Many of our modern soil and plant systems are affected by an increasing burden from pests and disease, and to a significant degree soil managers report that many of our soil and plant systems also seem less able to cope and adapt to climatic variability.
Many believe that the frequency and severity of pest and disease infestations has been on the increase for some time, and there are also those who believe that todays chemical treatments/options are much less effective than they were previously.
Today however, there is a multitude of products to help adjust nutrition, modify the physical properties of soil or treat the effects of pests and disease, so why are these pressures increasing and control measures less than effective?
Put simply, we have underestimated the enormous pressure and damage that these products and practices place on what is a finely balanced biological system. We also need to understand that these many tools and techniques (including pesticides,fertilizers, and cultivation practices) only deal with the symptoms of more complex issues.

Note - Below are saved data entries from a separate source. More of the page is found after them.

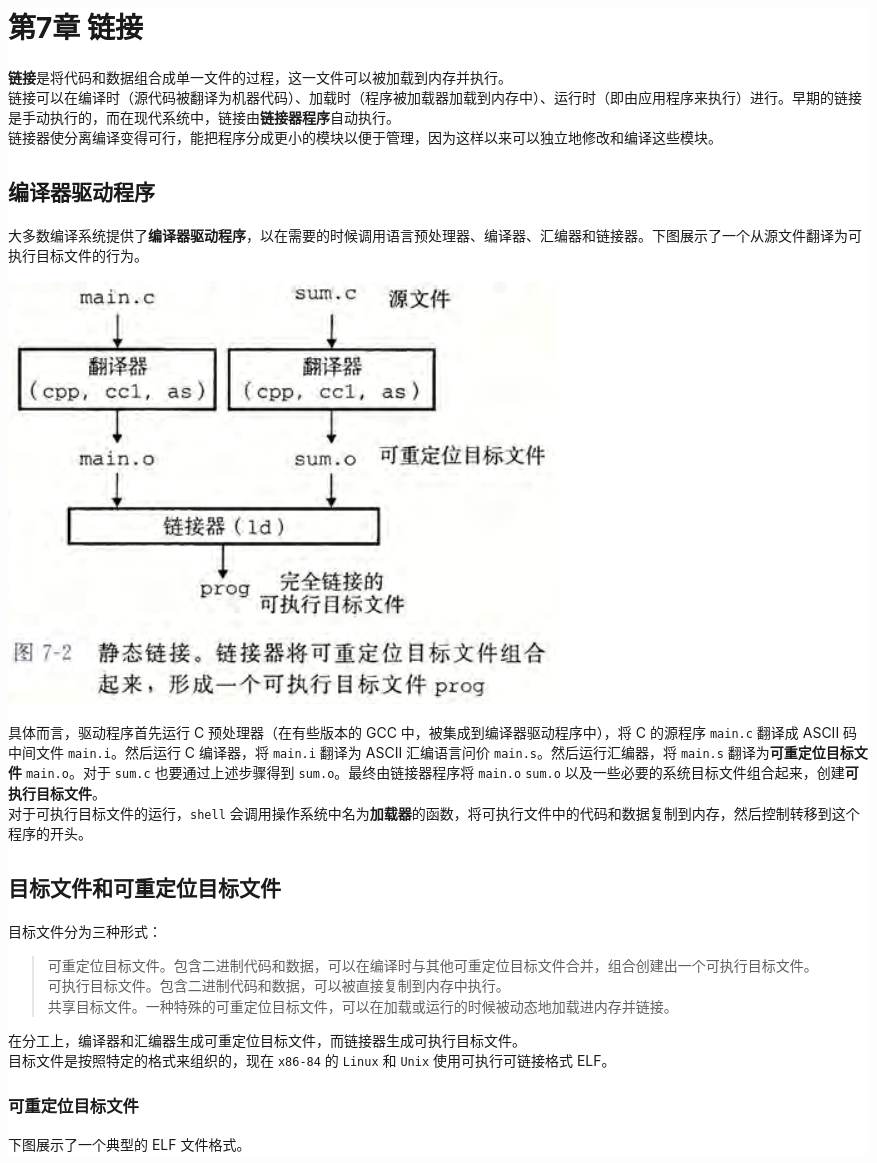 # 第7章 链接

**链接**是将代码和数据组合成单一文件的过程，这一文件可以被加载到内存并执行。  
链接可以在编译时（源代码被翻译为机器代码）、加载时（程序被加载器加载到内存中）、运行时（即由应用程序来执行）进行。早期的链接是手动执行的，而在现代系统中，链接由**链接器程序**自动执行。  
链接器使分离编译变得可行，能把程序分成更小的模块以便于管理，因为这样以来可以独立地修改和编译这些模块。

## 编译器驱动程序
大多数编译系统提供了**编译器驱动程序**，以在需要的时候调用语言预处理器、编译器、汇编器和链接器。下图展示了一个从源文件翻译为可执行目标文件的行为。

![静态链接](_v_images/20211115162533438_1943.png)

具体而言，驱动程序首先运行 C 预处理器（在有些版本的 GCC 中，被集成到编译器驱动程序中），将 C 的源程序 `main.c` 翻译成 ASCII 码中间文件 `main.i`。然后运行 C 编译器，将 `main.i` 翻译为 ASCII 汇编语言问价 `main.s`。然后运行汇编器，将 `main.s` 翻译为**可重定位目标文件** `main.o`。对于 `sum.c` 也要通过上述步骤得到 `sum.o`。最终由链接器程序将 `main.o` `sum.o` 以及一些必要的系统目标文件组合起来，创建**可执行目标文件**。  
对于可执行目标文件的运行，`shell` 会调用操作系统中名为**加载器**的函数，将可执行文件中的代码和数据复制到内存，然后控制转移到这个程序的开头。

## 目标文件和可重定位目标文件
目标文件分为三种形式：

> 可重定位目标文件。包含二进制代码和数据，可以在编译时与其他可重定位目标文件合并，组合创建出一个可执行目标文件。  
> 可执行目标文件。包含二进制代码和数据，可以被直接复制到内存中执行。  
> 共享目标文件。一种特殊的可重定位目标文件，可以在加载或运行的时候被动态地加载进内存并链接。

在分工上，编译器和汇编器生成可重定位目标文件，而链接器生成可执行目标文件。  
目标文件是按照特定的格式来组织的，现在 `x86-84` 的 `Linux` 和 `Unix` 使用可执行可链接格式 ELF。

### 可重定位目标文件
下图展示了一个典型的 ELF 文件格式。

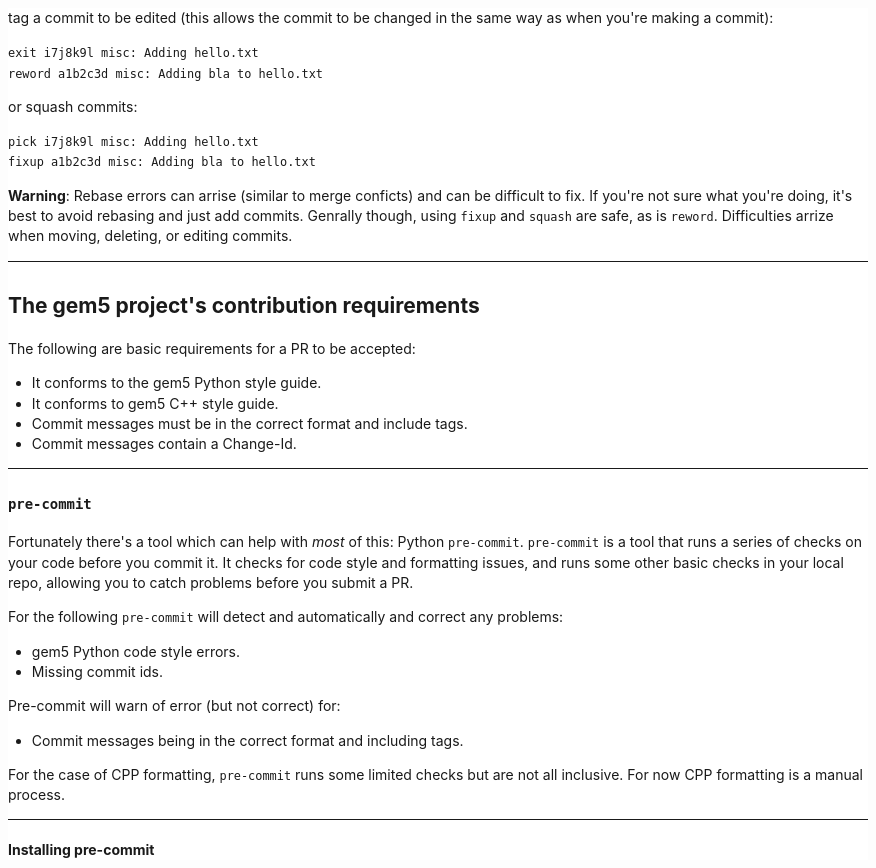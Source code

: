
tag a commit to be edited (this allows the commit to be changed in the same way as when you're making a commit):

```shell
exit i7j8k9l misc: Adding hello.txt
reword a1b2c3d misc: Adding bla to hello.txt
```

or squash commits:

```shell
pick i7j8k9l misc: Adding hello.txt
fixup a1b2c3d misc: Adding bla to hello.txt
```

**Warning**: Rebase errors can arrise (similar to merge conficts) and can be difficult to fix.
If you're not sure what you're doing, it's best to avoid rebasing and just add commits.
Genrally though, using `fixup` and `squash` are safe, as is `reword`.
Difficulties arrize when moving, deleting, or editing commits.

---

## The gem5 project's contribution requirements

The following are basic requirements for a PR to be accepted:

- It conforms  to the gem5 Python style guide.
- It conforms  to  gem5 C++ style guide.
- Commit messages must be in the correct format and include tags.
- Commit messages contain a Change-Id.

---

### `pre-commit`

Fortunately there's a tool which can help with _most_ of this: Python `pre-commit`.
`pre-commit` is a tool that runs a series of checks on your code before you commit it.
It checks for code style and formatting issues, and runs some other basic checks in your local repo, allowing you to catch problems before you submit a PR.


For the  following `pre-commit` will detect and automatically and correct any problems:

- gem5 Python code style errors.
- Missing commit ids.


Pre-commit will warn of error (but not correct) for:

- Commit messages being in the correct format and including tags.


For the case of CPP formatting, `pre-commit` runs some limited checks but are not all inclusive.
For now CPP formatting is a manual process.

---

#### Installing pre-commit
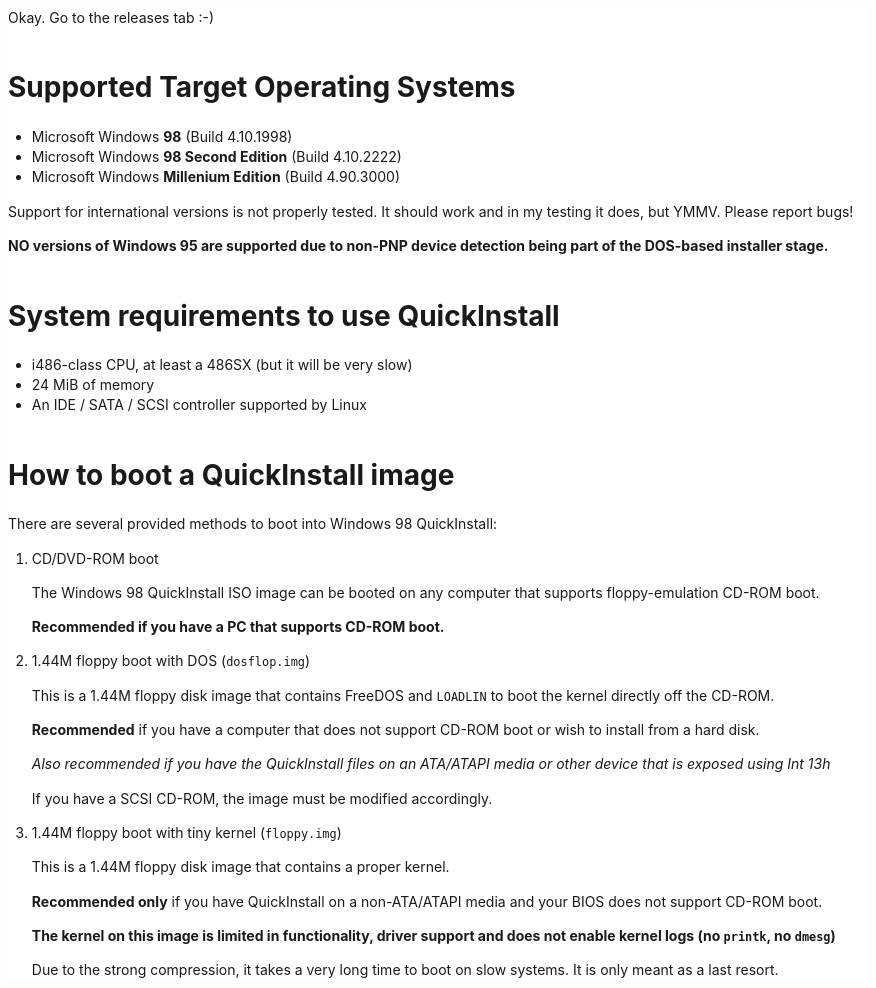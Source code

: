 Okay. Go to the releases tab :-)

# Supported Target Operating Systems

* Microsoft Windows **98** (Build 4.10.1998)
* Microsoft Windows **98 Second Edition** (Build 4.10.2222)
* Microsoft Windows **Millenium Edition** (Build 4.90.3000)

Support for international versions is not properly tested. It should work and in my testing it does, but YMMV. Please report bugs!

**NO versions of Windows 95 are supported due to non-PNP device detection being part of the DOS-based installer stage.**

# System requirements to use QuickInstall
  - i486-class CPU, at least a 486SX (but it will be very slow)
  - 24 MiB of memory
  - An IDE / SATA / SCSI controller supported by Linux

# How to boot a QuickInstall image

There are several provided methods to boot into Windows 98 QuickInstall:

1. CD/DVD-ROM boot

   The Windows 98 QuickInstall ISO image can be booted on any computer that supports floppy-emulation CD-ROM boot.

   **Recommended if you have a PC that supports CD-ROM boot.**

1. 1.44M floppy boot with DOS (`dosflop.img`)

   This is a 1.44M floppy disk image that contains FreeDOS and `LOADLIN` to boot the kernel directly off the CD-ROM.

   **Recommended** if you have a computer that does not support CD-ROM boot or wish to install from a hard disk.
   
   *Also recommended if you have the QuickInstall files on an ATA/ATAPI media or other device that is exposed using Int 13h*
   
   If you have a SCSI CD-ROM, the image must be modified accordingly.


1. 1.44M floppy boot with tiny kernel (`floppy.img`)

   This is a 1.44M floppy disk image that contains a proper kernel.

   **Recommended only** if you have QuickInstall on a non-ATA/ATAPI media and your BIOS does not support CD-ROM boot.

   **The kernel on this image is limited in functionality, driver support and does not enable kernel logs (no `printk`, no `dmesg`)**

   Due to the strong compression, it takes a very long time to boot on slow systems. It is only meant as a last resort.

So you can cultivate or aerate to improve Oxygen levels or soil structure, but unless you address what is causing the loss of soil structure, things will quickly revert to their current state. Similarly you can spray pesticides until your bank account runs dry, but if you haven't addressed the imbalance that is behind the problem, then the pests and disease will just keep coming back time and again.
Not only is this plethora of products and practices damaging the soil/plant interface, any benefit you may extract from them tends to be short lived (in fact shorter and shorter lived in most situations).
It's not until we begin to treat the underlying causes of our problems (rather than just treating the symptoms), that the cycle of diseases, pests, compaction, Carbon loss, nutrient inefficiency and so on is able to be gradually reduced and the system restored.
To make genuine progress towards eliminating these issues you need to begin a process of building and restoring the soils' natural fertility, resilience and balance, which in turn will optimise plant health and productivity.
Soilsmart manufacture and supply a unique range of organic & biologically based products, that enable you to address the causes of these soil based management issues, by building and restoring the biological and mineral balance the soil needs to remain productive in the longer term.
This balancing approach enhances the health and productivity of plants grown in a wide variety of circumstances and it allows us to genuinely work towards remediating the underlying causes of soil decline and poor plant health.
- Grow stronger, healthier, more resilient plants.
- Reduce the frequency and severity of disease events.
- Build and maintain a natural defensive network against disease & pests.
- Increase Organic Carbon and Cation Exchange Capacity in the soil.
- Build and improve soil structure and water use efficiency.
- Optimise soil nutrition, fertilizer efficiency & the retention of nutrients.
- Reduce the need for plant protection chemicals and their associated risks.
Achieving a better balance at the soil/plant interface has far-reaching benefits in terms of reducing the pressure from disease and insect pests - benefits which result from building resilience and adaptability in both the soil and plants.
In fact optimal plant health is governed by the efficiency which plants can convert sunlight into sugars and carbohydrates, and extract nutrients and moisture from the soil - tasks which work best when the appropriate balance of both minerals and beneficial microbes are present in the soil.
A well balanced soil has long term economic and environmental benefits as well, because by reducing the incidence of pests and disease we also reduce the need for chemical inputs. In fact plants grown in well balanced soils typically have higher sugar levels and are stronger and more resilient against pests and disease - (insects don’t like plants with high sugar levels)
Biologically active soils are also typified by good soil structure, ensuring adequate Oxygen levels in the root zone as well as increasing water use efficiency. Nutrients are retained in the root zone longer, making them more available to plant roots and reducing environmental losses from leaching.
Improving soil balance will also ensure you get the maximum value from fertilizer additions, an issue of increasing importance with the cost of most chemically based inputs linked to diminishing oil reserves. In fact there has never been a better time to implement management strategies that ensure your soil is well balanced, capable of adapting to changes in climatic conditions and able to use artificial fertilizers and chemical inputs as efficiently as possible.